Kendisi de Başbakanlık konutundan Ankara’nın gecekondu ilçesi olarak bilinen Keçiören’de üç katlı mütevazi bir apartmana taşındı.
O günleri anımsayın, Erdoğan her gün üç beş arabadan oluşan mütevazi bir koruma ekibiyle evine gelip-giderken mahallenin çocukları karşılar, Erdoğan makam aracından iner çocuklara çeşitli oyuncaklar dağıtır, harçlıklar verir komşuları ile de selamlaşırdı.
Erdoğan’ın bu davranışları hükümet yanlısı medyada sık sık haber olur, televizyon kanallarında görüntüler yayınlanırdı…
İşte halk adamı, işte bizden biri diyerek gazeteler manşetler atar güzellemeler yapılırdı.
Aradan yıllar geçti…
Siyasal iktidarın kimyası değişmeye başladı.
Erdoğan sisteme din üzerinden topluma format atmanın işaretlerini vermeye başladı.
Beştepe’ye Başbakanlık ve bütün bakanlıkların toplanacağı “1152 odalı” bir bina yapıldığı haberleri medyaya yansıması ile farklı tartışmalar ortaya çıktı.
Ankara Mimarlar odası mahkemeden aldığı durdurma kararına dayanarak, Beştepe’ye yapılan “1152 odalı Saray’ın kaçak olduğunu açıkladı.”
Binanın oturma müsaadesi yoktu ve gecekondu konumundaydı.
Kıyamet koptu.
Erdoğan mahkeme kararını yok sayarak kaçak Saray’a taşınacağını açıkladı ve “gücünüz yetiyorsa gelin yıkın” diyerek meydan okudu.

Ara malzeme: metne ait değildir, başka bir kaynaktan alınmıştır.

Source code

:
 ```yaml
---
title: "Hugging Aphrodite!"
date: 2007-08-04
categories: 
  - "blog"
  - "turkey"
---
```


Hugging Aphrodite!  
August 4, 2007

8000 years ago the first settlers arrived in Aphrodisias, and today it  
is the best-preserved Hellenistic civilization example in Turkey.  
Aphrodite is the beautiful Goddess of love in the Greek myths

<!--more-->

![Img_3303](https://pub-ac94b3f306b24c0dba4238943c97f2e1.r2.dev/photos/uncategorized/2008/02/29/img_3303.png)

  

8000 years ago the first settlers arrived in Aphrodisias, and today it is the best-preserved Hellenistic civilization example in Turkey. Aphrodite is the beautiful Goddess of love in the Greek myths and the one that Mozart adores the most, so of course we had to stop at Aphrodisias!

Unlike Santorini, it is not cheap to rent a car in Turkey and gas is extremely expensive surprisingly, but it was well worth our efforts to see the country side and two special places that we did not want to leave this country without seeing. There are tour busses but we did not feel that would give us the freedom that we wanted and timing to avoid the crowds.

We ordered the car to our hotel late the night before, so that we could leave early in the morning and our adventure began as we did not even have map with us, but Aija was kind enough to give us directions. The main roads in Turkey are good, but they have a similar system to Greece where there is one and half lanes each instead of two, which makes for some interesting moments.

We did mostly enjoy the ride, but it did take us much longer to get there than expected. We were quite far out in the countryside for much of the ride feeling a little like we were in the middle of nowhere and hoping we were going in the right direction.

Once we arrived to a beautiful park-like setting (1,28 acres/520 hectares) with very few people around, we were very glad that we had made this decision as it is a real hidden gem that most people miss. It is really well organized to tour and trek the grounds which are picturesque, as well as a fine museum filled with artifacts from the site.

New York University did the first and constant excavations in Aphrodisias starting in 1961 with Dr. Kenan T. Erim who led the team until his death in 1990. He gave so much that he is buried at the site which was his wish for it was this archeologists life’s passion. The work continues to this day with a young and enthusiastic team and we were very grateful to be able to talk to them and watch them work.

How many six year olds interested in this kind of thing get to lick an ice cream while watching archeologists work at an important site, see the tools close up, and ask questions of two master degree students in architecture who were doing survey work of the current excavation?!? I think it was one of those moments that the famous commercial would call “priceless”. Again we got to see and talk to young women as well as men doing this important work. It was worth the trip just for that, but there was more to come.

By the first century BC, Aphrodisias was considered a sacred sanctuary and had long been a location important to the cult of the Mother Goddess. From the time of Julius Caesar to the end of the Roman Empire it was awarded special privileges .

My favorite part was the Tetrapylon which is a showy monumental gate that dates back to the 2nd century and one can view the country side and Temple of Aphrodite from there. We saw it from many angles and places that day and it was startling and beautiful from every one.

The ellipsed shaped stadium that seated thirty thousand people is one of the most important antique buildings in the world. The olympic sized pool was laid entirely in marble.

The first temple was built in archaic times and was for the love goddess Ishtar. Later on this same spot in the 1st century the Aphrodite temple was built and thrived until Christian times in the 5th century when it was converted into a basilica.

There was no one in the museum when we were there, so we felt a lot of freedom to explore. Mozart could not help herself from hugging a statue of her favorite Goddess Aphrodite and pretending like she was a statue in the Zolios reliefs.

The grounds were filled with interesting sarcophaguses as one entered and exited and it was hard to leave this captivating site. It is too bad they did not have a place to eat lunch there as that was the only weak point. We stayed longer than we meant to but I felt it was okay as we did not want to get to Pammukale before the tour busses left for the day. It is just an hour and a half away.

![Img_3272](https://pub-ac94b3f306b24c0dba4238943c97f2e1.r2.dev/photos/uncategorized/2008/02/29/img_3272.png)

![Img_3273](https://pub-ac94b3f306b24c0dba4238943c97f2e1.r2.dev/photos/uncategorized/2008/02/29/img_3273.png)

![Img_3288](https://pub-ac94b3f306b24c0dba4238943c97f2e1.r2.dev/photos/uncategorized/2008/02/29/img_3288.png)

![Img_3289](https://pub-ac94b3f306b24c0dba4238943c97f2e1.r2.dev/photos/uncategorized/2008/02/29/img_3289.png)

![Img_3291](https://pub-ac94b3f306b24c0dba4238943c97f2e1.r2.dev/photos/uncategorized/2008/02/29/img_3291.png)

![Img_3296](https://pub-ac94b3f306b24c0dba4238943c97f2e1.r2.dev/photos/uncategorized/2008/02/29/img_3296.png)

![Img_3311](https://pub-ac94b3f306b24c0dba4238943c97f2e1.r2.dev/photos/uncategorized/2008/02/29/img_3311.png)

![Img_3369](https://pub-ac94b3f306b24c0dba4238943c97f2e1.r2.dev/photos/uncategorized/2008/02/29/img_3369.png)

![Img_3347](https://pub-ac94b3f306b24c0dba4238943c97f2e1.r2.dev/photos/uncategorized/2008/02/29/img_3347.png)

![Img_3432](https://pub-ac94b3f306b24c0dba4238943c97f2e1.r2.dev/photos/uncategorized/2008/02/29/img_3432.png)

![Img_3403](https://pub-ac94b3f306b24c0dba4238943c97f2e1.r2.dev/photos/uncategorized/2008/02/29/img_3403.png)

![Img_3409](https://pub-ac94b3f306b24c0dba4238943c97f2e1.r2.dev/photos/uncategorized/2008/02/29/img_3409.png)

Keçiören’den kaçak Saray’a taşındı.
Devlette şatafatı ve saltanatı bitireceğim sözünün bir propaganda, içi boş bir hamaset olduğu da ortaya çıktı.
Erdoğan böylece “kendini mahkeme kararlarının dışında ve üstünde görmeye başladı.”
Erdoğan Saray’a taşınması ile “vatandaşla içli dışlı olması” şöyle dursun Milletvekilleri bile kendisine ulaşamaz oldu.
Devir iyice değişti.
Mütevazi koruma ekibi gitti, yerine onlarca araçtan ve yüzlerce korumadan oluşan iki kilometreyi bulan bir konvoyla dolaşmaya başladı.
Saray’ın günlük masrafları ve lüks arabaları muhalefetin ve muhalif medyanın gündeminden hiç düşmez oldu.
Saray’ın günlük masrafının 35 milyon lira, enerji masrafının ise Bayburt ilin yakıtına eşit olduğu gibi karşılaştırmalı haberler okur olduk.
Sonunda Erdoğan bu haberlerden sıkılmış olmalı ki: ”Devlette İtibardan Tasarruf Olmaz” diyerek restini çekip kendi bildiği yoldan ilerledi.
Erdoğan yazlık ve kışlık saraylarının sayısını artırmaya devam etti,11 makam uçağının, 250 makam aracının olduğu, devlette makam araç sayısının 125 bine çıktığını duymaya başladık.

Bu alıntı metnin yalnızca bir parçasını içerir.